**What you should do:** Set down the entries below exactly; drop the pictures.

**Information:**
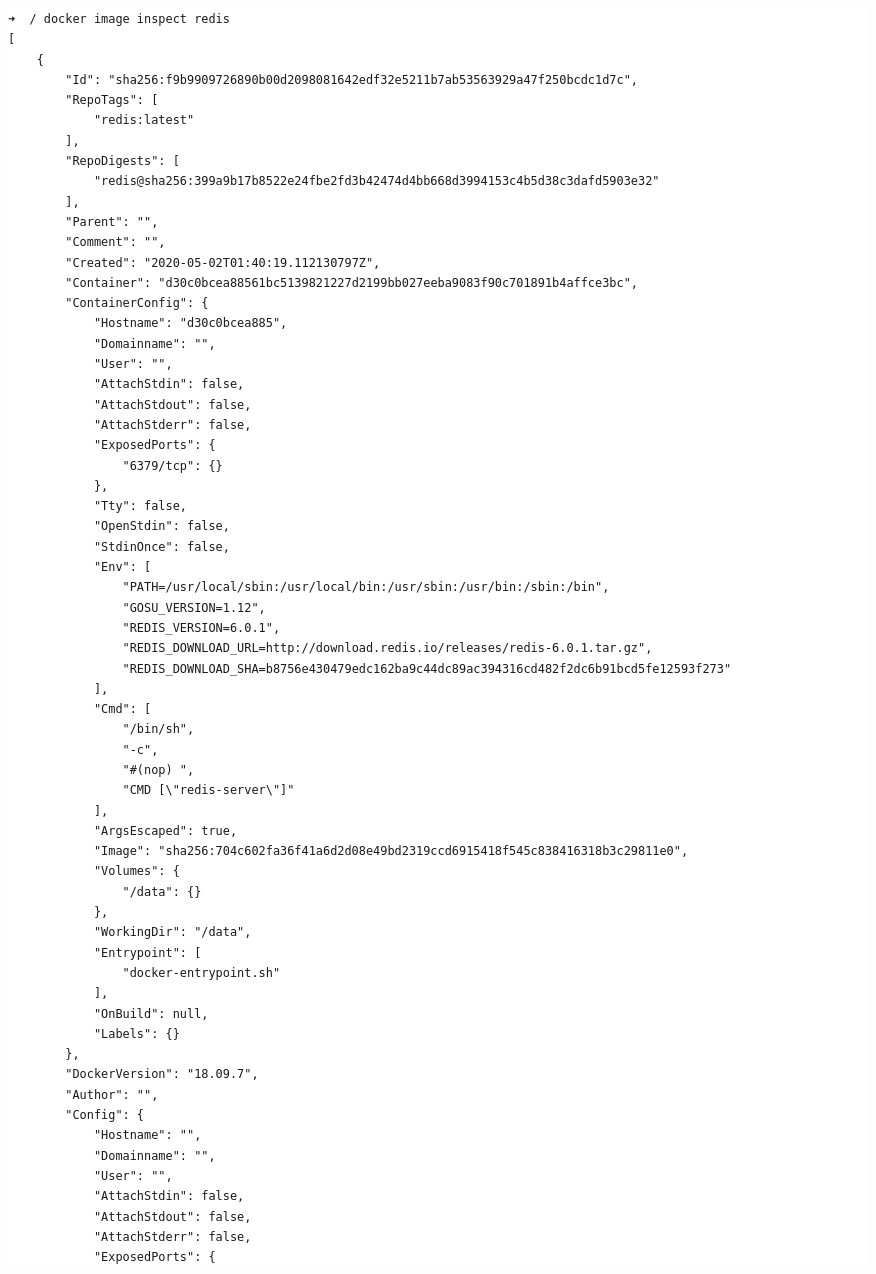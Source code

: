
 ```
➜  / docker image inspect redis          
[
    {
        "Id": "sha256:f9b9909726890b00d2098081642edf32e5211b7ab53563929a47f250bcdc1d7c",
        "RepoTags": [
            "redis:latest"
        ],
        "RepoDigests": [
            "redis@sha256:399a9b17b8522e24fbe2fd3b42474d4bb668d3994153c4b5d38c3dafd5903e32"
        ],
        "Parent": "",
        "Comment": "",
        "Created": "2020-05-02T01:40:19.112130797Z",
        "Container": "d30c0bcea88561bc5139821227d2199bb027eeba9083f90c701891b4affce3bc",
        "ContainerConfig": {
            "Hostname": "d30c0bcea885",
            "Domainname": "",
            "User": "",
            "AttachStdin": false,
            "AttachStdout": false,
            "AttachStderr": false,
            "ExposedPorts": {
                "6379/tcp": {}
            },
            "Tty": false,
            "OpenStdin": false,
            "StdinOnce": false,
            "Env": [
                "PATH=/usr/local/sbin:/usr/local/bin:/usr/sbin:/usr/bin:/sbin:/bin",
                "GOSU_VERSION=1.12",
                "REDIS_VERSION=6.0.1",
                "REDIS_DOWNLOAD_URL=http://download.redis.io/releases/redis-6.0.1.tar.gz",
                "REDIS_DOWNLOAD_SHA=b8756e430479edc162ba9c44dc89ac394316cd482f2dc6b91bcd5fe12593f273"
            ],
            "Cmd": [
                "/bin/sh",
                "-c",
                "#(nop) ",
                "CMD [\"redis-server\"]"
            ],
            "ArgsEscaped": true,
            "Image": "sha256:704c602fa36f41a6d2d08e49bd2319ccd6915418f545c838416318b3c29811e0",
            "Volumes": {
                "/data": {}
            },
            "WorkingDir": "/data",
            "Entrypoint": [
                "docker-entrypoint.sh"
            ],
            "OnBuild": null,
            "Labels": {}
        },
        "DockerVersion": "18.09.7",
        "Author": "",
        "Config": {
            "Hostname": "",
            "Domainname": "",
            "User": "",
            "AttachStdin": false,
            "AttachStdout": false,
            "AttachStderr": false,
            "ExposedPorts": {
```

**Result:**
Source code

:
 ```
➜  / docker image inspect redis          
[
    {
        "Id": "sha256:f9b9909726890b00d2098081642edf32e5211b7ab53563929a47f250bcdc1d7c",
        "RepoTags": [
            "redis:latest"
        ],
        "RepoDigests": [
            "redis@sha256:399a9b17b8522e24fbe2fd3b42474d4bb668d3994153c4b5d38c3dafd5903e32"
        ],
        "Parent": "",
        "Comment": "",
        "Created": "2020-05-02T01:40:19.112130797Z",
        "Container": "d30c0bcea88561bc5139821227d2199bb027eeba9083f90c701891b4affce3bc",
        "ContainerConfig": {
            "Hostname": "d30c0bcea885",
            "Domainname": "",
            "User": "",
            "AttachStdin": false,
            "AttachStdout": false,
            "AttachStderr": false,
            "ExposedPorts": {
                "6379/tcp": {}
            },
            "Tty": false,
            "OpenStdin": false,
            "StdinOnce": false,
            "Env": [
                "PATH=/usr/local/sbin:/usr/local/bin:/usr/sbin:/usr/bin:/sbin:/bin",
                "GOSU_VERSION=1.12",
                "REDIS_VERSION=6.0.1",
                "REDIS_DOWNLOAD_URL=http://download.redis.io/releases/redis-6.0.1.tar.gz",
                "REDIS_DOWNLOAD_SHA=b8756e430479edc162ba9c44dc89ac394316cd482f2dc6b91bcd5fe12593f273"
            ],
            "Cmd": [
                "/bin/sh",
                "-c",
                "#(nop) ",
                "CMD [\"redis-server\"]"
            ],
            "ArgsEscaped": true,
            "Image": "sha256:704c602fa36f41a6d2d08e49bd2319ccd6915418f545c838416318b3c29811e0",
            "Volumes": {
                "/data": {}
            },
            "WorkingDir": "/data",
            "Entrypoint": [
                "docker-entrypoint.sh"
            ],
            "OnBuild": null,
            "Labels": {}
        },
        "DockerVersion": "18.09.7",
        "Author": "",
        "Config": {
            "Hostname": "",
            "Domainname": "",
            "User": "",
            "AttachStdin": false,
            "AttachStdout": false,
            "AttachStderr": false,
            "ExposedPorts": {
```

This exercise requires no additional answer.